# bought an i7 2600k want opinion on power supply



## ozziesironman (Jun 30, 2010)

I'm fine with my i3 2120 or whatever it is.... but I got a deal on an i7 2600k. (65 bucks). which brings me to my question....

im looking at video cards. maybe a GTX 970. however, my power supply is a 600w or 650w (can't remember exactly what it is, but its one of those). I got bored and gored out a powermac G5 case and put an ATX in it, and put the power supply in the G5 PS casing. 

from what im reading, that should be good enough, since I don't plan on SLI or anything. However, I do plan on overclocking it a bit. maybe 4GHz. 

would it be a good idea to upgrade the power supply? its a carryover from my old system, it powered a q6600 at 3.6GHz for a couple years, along with a 560Ti. still going strong, voltages in the bios are VERY stable, very little jitter. (corsair) so I don't have any worries about it going out anytime soon.... 

so with an i7 at 4GHz, maybe a little more, and a 970 or higher, 32GB of DDR3, 240GB Samsung evo ssd and 1TB WD 7200rpm, a 600-650W PS should be able to handle the load, right?

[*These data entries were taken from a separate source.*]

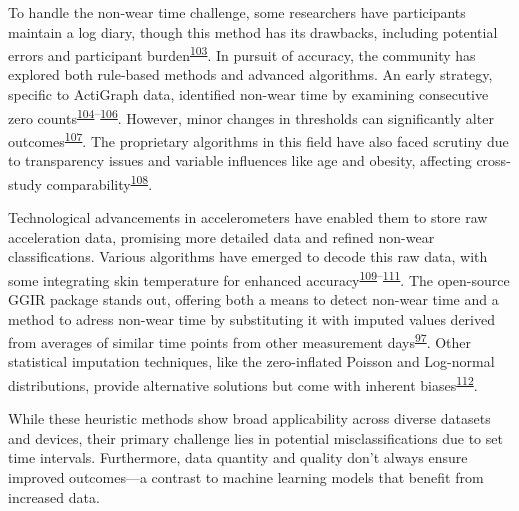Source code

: \documentclass[
  10pt,
]{scrbook}
\begin{document}
To handle the non-wear time challenge, some researchers have
participants maintain a log diary, though this method has its drawbacks,
including potential errors and participant
burden\textsuperscript{\protect\hyperlink{ref-ainsworth_recommendations_2012}{103}}.
In pursuit of accuracy, the community has explored both rule-based
methods and advanced algorithms. An early strategy, specific to
ActiGraph data, identified non-wear time by examining consecutive zero
counts\textsuperscript{\protect\hyperlink{ref-hecht_methodology_2009}{104}--\protect\hyperlink{ref-troiano_how_2020}{106}}.
However, minor changes in thresholds can significantly alter
outcomes\textsuperscript{\protect\hyperlink{ref-aadland_comparison_2018}{107}}.
The proprietary algorithms in this field have also faced scrutiny due to
transparency issues and variable influences like age and obesity,
affecting cross-study
comparability\textsuperscript{\protect\hyperlink{ref-toftager_accelerometer_2013}{108}}.

Technological advancements in accelerometers have enabled them to store
raw acceleration data, promising more detailed data and refined non-wear
classifications. Various algorithms have emerged to decode this raw
data, with some integrating skin temperature for enhanced
accuracy\textsuperscript{\protect\hyperlink{ref-duncan_wear-time_2018}{109}--\protect\hyperlink{ref-zhou_classification_2015}{111}}.
The open-source GGIR package stands out, offering both a means to detect
non-wear time and a method to adress non-wear time by substituting it
with imputed values derived from averages of similar time points from
other measurement
days\textsuperscript{\protect\hyperlink{ref-migueles_ggir_2019}{97}}.
Other statistical imputation techniques, like the zero-inflated Poisson
and Log-normal distributions, provide alternative solutions but come
with inherent
biases\textsuperscript{\protect\hyperlink{ref-lee_missing_2018}{112}}.

While these heuristic methods show broad applicability across diverse
datasets and devices, their primary challenge lies in potential
misclassifications due to set time intervals. Furthermore, data quantity
and quality don't always ensure improved outcomes---a contrast to
machine learning models that benefit from increased data.
\end{document}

im seeing stuff over on toms about overclocked i7s running at sub 200w. ....whether I believe it, I don't know.


----------



## bassfisher6522 (Jul 22, 2012)

Then minimum requirement for that GTX 970 is a 500 watt PSU, then factor in all your components. To get a pretty good idea of total wattage needed, use one of those PSU calculators and just input your information. I would say with with a 650 watt PSU, you should be fine. Personally I would opt for a 750 watt for any immediate add on's....and for future upgrades.


----------



## z28man (Apr 4, 2017)

600-650w should be plenty fine, even for overclocking as long as you don't add another card. I'm curious though on the quality of the power supply. Can you tell us what brand and maybe model? Should say on the sticker. I agree with bassfisher though, if you're planning on adding anymore, keep a new PSU in mind.


----------